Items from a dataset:
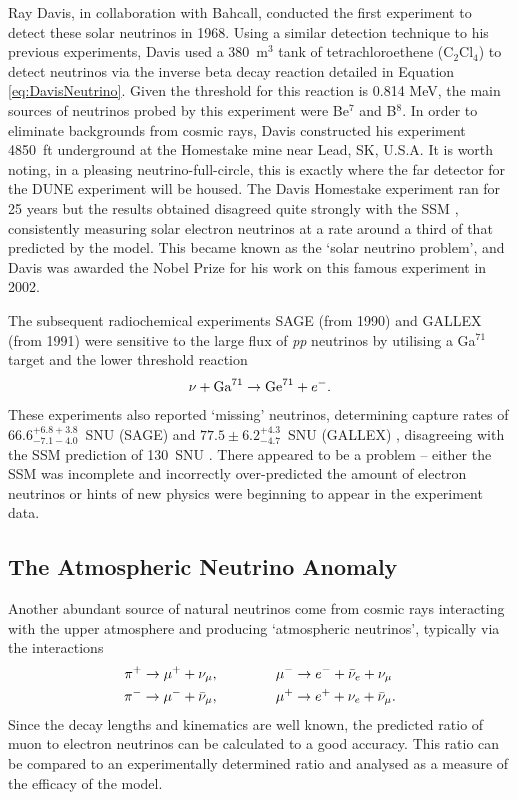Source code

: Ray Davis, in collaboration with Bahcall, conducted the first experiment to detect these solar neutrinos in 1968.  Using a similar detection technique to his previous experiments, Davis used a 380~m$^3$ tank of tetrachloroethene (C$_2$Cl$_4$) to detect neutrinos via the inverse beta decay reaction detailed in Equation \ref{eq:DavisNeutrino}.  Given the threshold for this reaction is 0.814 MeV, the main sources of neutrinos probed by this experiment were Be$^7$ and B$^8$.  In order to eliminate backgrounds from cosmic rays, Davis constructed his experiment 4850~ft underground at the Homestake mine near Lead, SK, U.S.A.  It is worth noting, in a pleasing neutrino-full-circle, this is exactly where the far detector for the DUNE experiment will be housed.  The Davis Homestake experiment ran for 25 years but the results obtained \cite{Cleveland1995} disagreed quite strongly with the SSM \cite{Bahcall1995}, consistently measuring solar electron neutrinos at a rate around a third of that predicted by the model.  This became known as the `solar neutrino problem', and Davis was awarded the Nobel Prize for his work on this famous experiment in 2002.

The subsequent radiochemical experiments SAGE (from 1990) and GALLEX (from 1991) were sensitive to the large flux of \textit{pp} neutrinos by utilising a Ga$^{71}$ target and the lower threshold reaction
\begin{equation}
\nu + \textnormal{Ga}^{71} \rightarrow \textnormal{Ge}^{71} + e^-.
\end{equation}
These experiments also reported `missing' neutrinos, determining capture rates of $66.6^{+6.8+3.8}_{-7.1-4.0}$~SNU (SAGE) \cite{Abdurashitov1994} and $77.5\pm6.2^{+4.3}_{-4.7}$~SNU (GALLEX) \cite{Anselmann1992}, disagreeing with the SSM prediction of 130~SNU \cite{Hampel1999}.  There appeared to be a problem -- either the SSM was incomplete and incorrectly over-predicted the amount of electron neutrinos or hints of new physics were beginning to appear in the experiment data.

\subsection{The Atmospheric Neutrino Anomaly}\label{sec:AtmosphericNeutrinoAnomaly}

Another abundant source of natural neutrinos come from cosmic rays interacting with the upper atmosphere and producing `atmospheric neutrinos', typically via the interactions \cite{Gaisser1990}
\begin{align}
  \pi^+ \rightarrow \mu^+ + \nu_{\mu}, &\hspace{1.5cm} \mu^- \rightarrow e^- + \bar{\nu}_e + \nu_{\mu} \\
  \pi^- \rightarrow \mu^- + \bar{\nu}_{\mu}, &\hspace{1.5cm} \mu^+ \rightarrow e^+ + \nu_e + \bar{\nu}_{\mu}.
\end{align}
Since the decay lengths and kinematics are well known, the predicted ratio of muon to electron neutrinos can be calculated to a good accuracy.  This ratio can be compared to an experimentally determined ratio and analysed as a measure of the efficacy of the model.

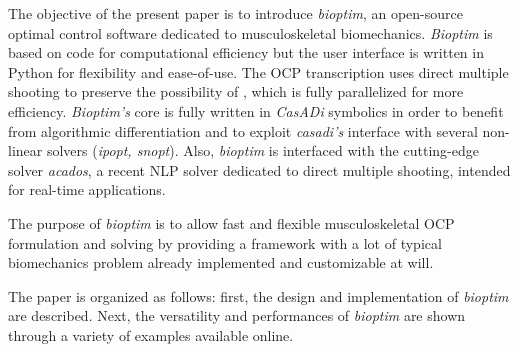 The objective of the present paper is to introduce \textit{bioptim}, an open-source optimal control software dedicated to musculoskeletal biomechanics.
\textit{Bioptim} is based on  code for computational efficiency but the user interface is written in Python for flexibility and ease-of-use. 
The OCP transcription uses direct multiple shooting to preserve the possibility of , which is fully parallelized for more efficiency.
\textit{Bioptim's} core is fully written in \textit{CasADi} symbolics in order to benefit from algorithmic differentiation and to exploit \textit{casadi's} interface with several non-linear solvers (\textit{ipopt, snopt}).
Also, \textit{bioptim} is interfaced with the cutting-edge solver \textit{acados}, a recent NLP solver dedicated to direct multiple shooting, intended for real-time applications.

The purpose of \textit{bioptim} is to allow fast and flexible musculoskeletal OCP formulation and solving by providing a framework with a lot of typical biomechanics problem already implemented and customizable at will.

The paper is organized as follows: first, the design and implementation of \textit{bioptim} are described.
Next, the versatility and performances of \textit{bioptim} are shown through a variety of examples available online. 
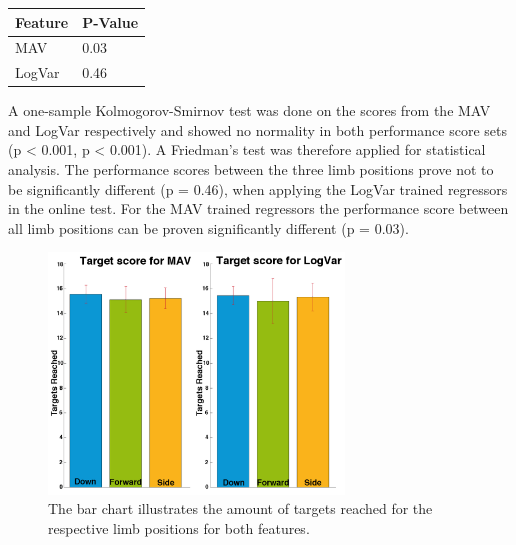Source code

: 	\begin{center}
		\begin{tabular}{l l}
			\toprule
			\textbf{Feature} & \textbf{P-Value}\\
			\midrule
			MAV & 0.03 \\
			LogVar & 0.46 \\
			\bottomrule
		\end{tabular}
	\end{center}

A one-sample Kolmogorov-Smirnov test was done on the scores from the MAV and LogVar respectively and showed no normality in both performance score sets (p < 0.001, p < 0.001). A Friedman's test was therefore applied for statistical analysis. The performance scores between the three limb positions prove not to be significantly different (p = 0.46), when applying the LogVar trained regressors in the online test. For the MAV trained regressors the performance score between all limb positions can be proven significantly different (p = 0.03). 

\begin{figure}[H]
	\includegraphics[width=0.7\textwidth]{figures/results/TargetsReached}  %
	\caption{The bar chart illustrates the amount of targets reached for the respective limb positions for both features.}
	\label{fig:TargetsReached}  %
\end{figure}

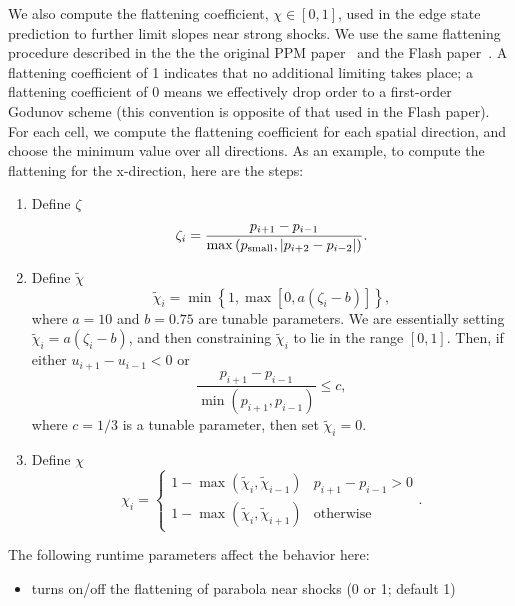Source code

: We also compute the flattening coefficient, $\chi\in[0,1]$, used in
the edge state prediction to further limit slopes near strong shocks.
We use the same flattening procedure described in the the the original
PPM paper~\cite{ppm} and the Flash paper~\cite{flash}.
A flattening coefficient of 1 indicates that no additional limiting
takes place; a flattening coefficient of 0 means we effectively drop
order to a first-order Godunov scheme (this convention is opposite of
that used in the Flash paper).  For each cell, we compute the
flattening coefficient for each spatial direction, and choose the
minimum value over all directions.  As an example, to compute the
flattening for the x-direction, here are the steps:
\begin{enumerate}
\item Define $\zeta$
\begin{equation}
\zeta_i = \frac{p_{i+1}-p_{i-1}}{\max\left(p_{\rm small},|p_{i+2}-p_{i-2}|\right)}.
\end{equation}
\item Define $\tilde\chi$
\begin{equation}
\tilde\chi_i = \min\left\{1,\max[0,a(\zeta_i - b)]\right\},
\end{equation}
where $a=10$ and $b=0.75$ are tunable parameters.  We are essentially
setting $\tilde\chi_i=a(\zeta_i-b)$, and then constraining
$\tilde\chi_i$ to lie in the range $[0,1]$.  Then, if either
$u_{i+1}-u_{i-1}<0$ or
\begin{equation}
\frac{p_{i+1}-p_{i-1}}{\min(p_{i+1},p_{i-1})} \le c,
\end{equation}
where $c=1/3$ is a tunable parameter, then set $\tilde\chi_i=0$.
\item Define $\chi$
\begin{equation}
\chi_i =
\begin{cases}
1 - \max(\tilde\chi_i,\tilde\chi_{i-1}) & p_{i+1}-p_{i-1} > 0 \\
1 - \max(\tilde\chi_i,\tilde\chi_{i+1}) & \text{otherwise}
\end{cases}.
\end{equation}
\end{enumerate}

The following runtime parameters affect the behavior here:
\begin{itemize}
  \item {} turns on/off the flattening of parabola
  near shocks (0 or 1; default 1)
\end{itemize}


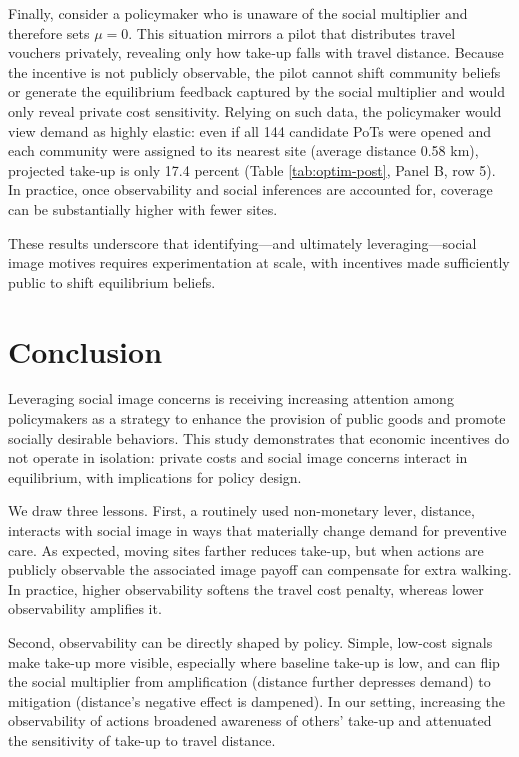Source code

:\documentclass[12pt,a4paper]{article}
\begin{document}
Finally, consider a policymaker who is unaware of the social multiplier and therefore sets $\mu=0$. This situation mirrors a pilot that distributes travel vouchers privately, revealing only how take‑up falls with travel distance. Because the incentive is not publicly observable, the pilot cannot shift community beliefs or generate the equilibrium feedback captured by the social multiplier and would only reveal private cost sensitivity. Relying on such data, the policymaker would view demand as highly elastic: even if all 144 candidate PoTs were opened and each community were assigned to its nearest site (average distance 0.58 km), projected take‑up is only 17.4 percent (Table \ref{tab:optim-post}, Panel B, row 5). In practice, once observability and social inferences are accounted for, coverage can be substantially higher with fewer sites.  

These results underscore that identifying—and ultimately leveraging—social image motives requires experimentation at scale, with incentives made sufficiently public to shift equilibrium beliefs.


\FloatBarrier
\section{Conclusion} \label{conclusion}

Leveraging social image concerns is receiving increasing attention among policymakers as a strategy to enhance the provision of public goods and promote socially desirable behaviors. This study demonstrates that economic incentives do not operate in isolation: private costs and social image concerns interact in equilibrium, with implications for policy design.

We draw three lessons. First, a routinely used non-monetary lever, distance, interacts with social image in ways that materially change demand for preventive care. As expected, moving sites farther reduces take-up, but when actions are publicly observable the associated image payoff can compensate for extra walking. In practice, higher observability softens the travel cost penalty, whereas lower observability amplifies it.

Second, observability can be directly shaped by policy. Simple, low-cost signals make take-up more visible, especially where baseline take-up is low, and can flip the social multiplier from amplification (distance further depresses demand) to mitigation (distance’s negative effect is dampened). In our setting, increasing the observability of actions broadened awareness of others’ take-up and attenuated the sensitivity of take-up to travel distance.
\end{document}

## Your goal
Give back exactly the lines above from the one with "MAV & 0.03 \\" through the one with "A flattening coefficient of 1", both included. Pictures don't belong in the copy.

## Result
			MAV & 0.03 \\
			LogVar & 0.46 \\
			\bottomrule
		\end{tabular}
	\end{center}

A one-sample Kolmogorov-Smirnov test was done on the scores from the MAV and LogVar respectively and showed no normality in both performance score sets (p < 0.001, p < 0.001). A Friedman's test was therefore applied for statistical analysis. The performance scores between the three limb positions prove not to be significantly different (p = 0.46), when applying the LogVar trained regressors in the online test. For the MAV trained regressors the performance score between all limb positions can be proven significantly different (p = 0.03). 

\begin{figure}[H]
	\includegraphics[width=0.7\textwidth]{figures/results/TargetsReached}  %
	\caption{The bar chart illustrates the amount of targets reached for the respective limb positions for both features.}
	\label{fig:TargetsReached}  %
\end{figure}

Source code

: We also compute the flattening coefficient, $\chi\in[0,1]$, used in
the edge state prediction to further limit slopes near strong shocks.
We use the same flattening procedure described in the the the original
PPM paper~\cite{ppm} and the Flash paper~\cite{flash}.
A flattening coefficient of 1 indicates that no additional limiting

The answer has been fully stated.